Clang Tool Refactoring

Introduction

Clang tools can help with global refactorings of Chromium code. Clang tools can take advantage of clang's AST to perform refactorings that would be impossible with a traditional find-and-replace regexp:

Caveats

An invocation of the clang tool runs on one build config. Code that only compiles on one platform or code that is guarded by a set of compile-time flags can be problematic. Performing a global refactoring typically requires running the tool once in each build config with code that needs to be updated.

Other minor issues:

Prerequisites

A Chromium checkout created with fetch should have everything needed.

For convenience, add third_party/llvm-build/Release+Asserts/bin to $PATH.

Writing the tool

LLVM uses C++11 and CMake. Source code for Chromium clang tools lives in //tools/clang. It is generally easiest to use one of the already-written tools as the base for writing a new tool.

Chromium clang tools generally follow this pattern:

  1. Instantiate a clang::ast_matchers::MatchFinder.
  2. Call addMatcher() to register clang::ast_matchers::MatchFinder::MatchCallback actions to execute when matching the AST.
  3. Create a new clang::tooling::FrontendActionFactory from the MatchFinder.
  4. Run the action across the specified files with clang::tooling::ClangTool::run.
  5. Serialize generated clang::tooling::Replacements to stdout.

Other useful references when writing the tool:

Edit serialization format

==== BEGIN EDITS ====
r:::path/to/file1:::offset1:::length1:::replacement text
r:::path/to/file2:::offset2:::length2:::replacement text

       ...

==== END EDITS ====

The header and footer are required. Each line between the header and footer represents one edit. Fields are separated by :::, and the first field must be r (for replacement). In the future, this may be extended to handle header insertion/removal. A deletion is an edit with no replacement text.

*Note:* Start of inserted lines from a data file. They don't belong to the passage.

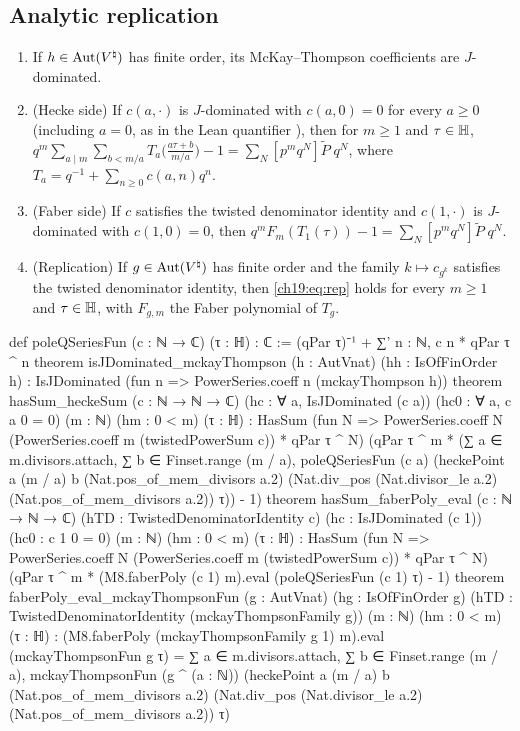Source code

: \subsection{Analytic replication}

\begin{theorem}\label{ch19:thm:repanalytic}
\begin{enumerate}[label=(\alph*)]
\item If $h\in\operatorname{Aut}({V^{\natural}})$ has finite order, its McKay--Thompson coefficients are $J$-dominated.
\item (Hecke side) If $c(a,\cdot)$ is $J$-dominated with $c(a,0)=0$ for every $a\ge0$ (including $a=0$, as in the Lean
  quantifier ), then for $m\ge1$ and $\tau\in\mathbb{H}$,
  $q^m\sum_{a\mid m}\sum_{b<m/a}T_a\bigl(\frac{a\tau+b}{m/a}\bigr)-1=\sum_N[p^mq^N]\tilde P\;q^N$, where
  $T_a=q^{-1}+\sum_{n\ge0}c(a,n)q^n$.
\item (Faber side) If $c$ satisfies the twisted denominator identity and $c(1,\cdot)$ is $J$-dominated with $c(1,0)=0$,
  then $q^mF_m(T_1(\tau))-1=\sum_N[p^mq^N]\tilde P\;q^N$.
\item (Replication) If $g\in\operatorname{Aut}({V^{\natural}})$ has finite order and the family $k\mapsto c_{g^k}$ satisfies the twisted denominator
  identity, then \eqref{ch19:eq:rep} holds for every $m\ge1$ and $\tau\in\mathbb{H}$, with $F_{g,m}$ the Faber polynomial of
  $T_g$.
\end{enumerate}
\end{theorem}
\begin{leancode}
def poleQSeriesFun (c : ℕ → ℂ) (τ : ℍ) : ℂ :=
  (qPar τ)⁻¹ + ∑' n : ℕ, c n * qPar τ ^ n
theorem isJDominated_mckayThompson (h : AutVnat) (hh : IsOfFinOrder h) :
    IsJDominated (fun n => PowerSeries.coeff n (mckayThompson h))
theorem hasSum_heckeSum (c : ℕ → ℕ → ℂ) (hc : ∀ a, IsJDominated (c a)) (hc0 : ∀ a, c a 0 = 0)
    (m : ℕ) (hm : 0 < m) (τ : ℍ) :
    HasSum (fun N => PowerSeries.coeff N (PowerSeries.coeff m (twistedPowerSum c)) * qPar τ ^ N)
      (qPar τ ^ m * (∑ a ∈ m.divisors.attach, ∑ b ∈ Finset.range (m / a),
        poleQSeriesFun (c a) (heckePoint a (m / a) b (Nat.pos_of_mem_divisors a.2)
          (Nat.div_pos (Nat.divisor_le a.2) (Nat.pos_of_mem_divisors a.2)) τ)) - 1)
theorem hasSum_faberPoly_eval (c : ℕ → ℕ → ℂ) (hTD : TwistedDenominatorIdentity c)
    (hc : IsJDominated (c 1)) (hc0 : c 1 0 = 0) (m : ℕ) (hm : 0 < m) (τ : ℍ) :
    HasSum (fun N => PowerSeries.coeff N (PowerSeries.coeff m (twistedPowerSum c)) * qPar τ ^ N)
      (qPar τ ^ m * (M8.faberPoly (c 1) m).eval (poleQSeriesFun (c 1) τ) - 1)
theorem faberPoly_eval_mckayThompsonFun (g : AutVnat) (hg : IsOfFinOrder g)
    (hTD : TwistedDenominatorIdentity (mckayThompsonFamily g)) (m : ℕ) (hm : 0 < m) (τ : ℍ) :
    (M8.faberPoly (mckayThompsonFamily g 1) m).eval (mckayThompsonFun g τ) =
      ∑ a ∈ m.divisors.attach, ∑ b ∈ Finset.range (m / a),
        mckayThompsonFun (g ^ (a : ℕ)) (heckePoint a (m / a) b (Nat.pos_of_mem_divisors a.2)
          (Nat.div_pos (Nat.divisor_le a.2) (Nat.pos_of_mem_divisors a.2)) τ)
\end{leancode}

The edits are applied by run_tool.py, which understands certain conventions:

  • The tool should munge newlines in replacement text to \0. The script knows to translate \0 back to newlines when applying edits.
  • When removing an element from a ‘list’ (e.g. function parameters, initializers), the tool should emit a deletion for just the element. The script understands how to extend the deletion to remove commas, etc. as needed.

TODO: Document more about SourceLocation and how spelling loc differs from expansion loc, etc.

Why not RefactoringTool?

While clang has a clang::tooling::RefactoringTool to automatically apply the generated replacements and save the results, it doesn't work well for Chromium:

  • Clang tools run actions serially, so runtime scales poorly to tens of thousands of files.
  • A parsing error in any file (quite common in NaCl source) prevents any of the generated replacements from being applied.

Building

Synopsis:

tools/clang/scripts/update.py --bootstrap --force-local-build --without-android \
  --tools blink_gc_plugin plugins rewrite_to_chrome_style

Running this command builds the Oilpan plugin, the Chrome style plugin, and the Blink to Chrome style rewriter. Additional arguments to --tools should be the name of subdirectories in //tools/clang. Generally, --tools should always include blink_gc_plugin and plugins: otherwise, Chromium won't build.

It is important to use --bootstrap as there appear to be bugs in the clang library this script produces if you build it with gcc, which is the default.

Running

First, build all chromium targets to avoid failures due to missing dependecies that are generated as part of the build:

ninja -C out/Debug

Then run the actual tool:

tools/clang/scripts/run_tool.py <toolname> \
  --generate-compdb
  out/Debug <path 1> <path 2> ...

--generate-compdb can be omitted if the compile DB was already generated and the list of build flags and source files has not changed since generation.

<path 1>, <path 2>, etc are optional arguments to filter the files to run the tool across. This is helpful when sharding global refactorings into smaller chunks. For example, the following command will run the empty_string tool across just the files in //base:

tools/clang/scripts/run_tool.py empty_string  \
  --generated-compdb \
  out/Debug base

Debugging

Dumping the AST for a file:

clang++ -cc1 -ast-dump foo.cc

Using clang-query to dynamically test matchers (requires checking out and building clang-tools-extras):

clang-query -p path/to/compdb base/memory/ref_counted.cc

printf debugging:

  clang::Decl* decl = result.Nodes.getNodeAs<clang::Decl>("decl");
  decl->dumpColor();
  clang::Stmt* stmt = result.Nodes.getNodeAs<clang::Stmt>("stmt");
  stmt->dumpColor();

By default, the script hides the output of the tool. The easiest way to change that is to return 1 from the main() function of the clang tool.

Testing

Synposis:

tools/clang/scripts/test_tool.py <tool name>

The name of the tool binary and the subdirectory for the tool in //tools/clang must match. The test runner finds all files that match the pattern //tools/clang/<tool name>/tests/*-original.cc, runs the tool across those files, and compared it to the *-expected.cc version. If there is a mismatch, the result is saved in *-actual.cc.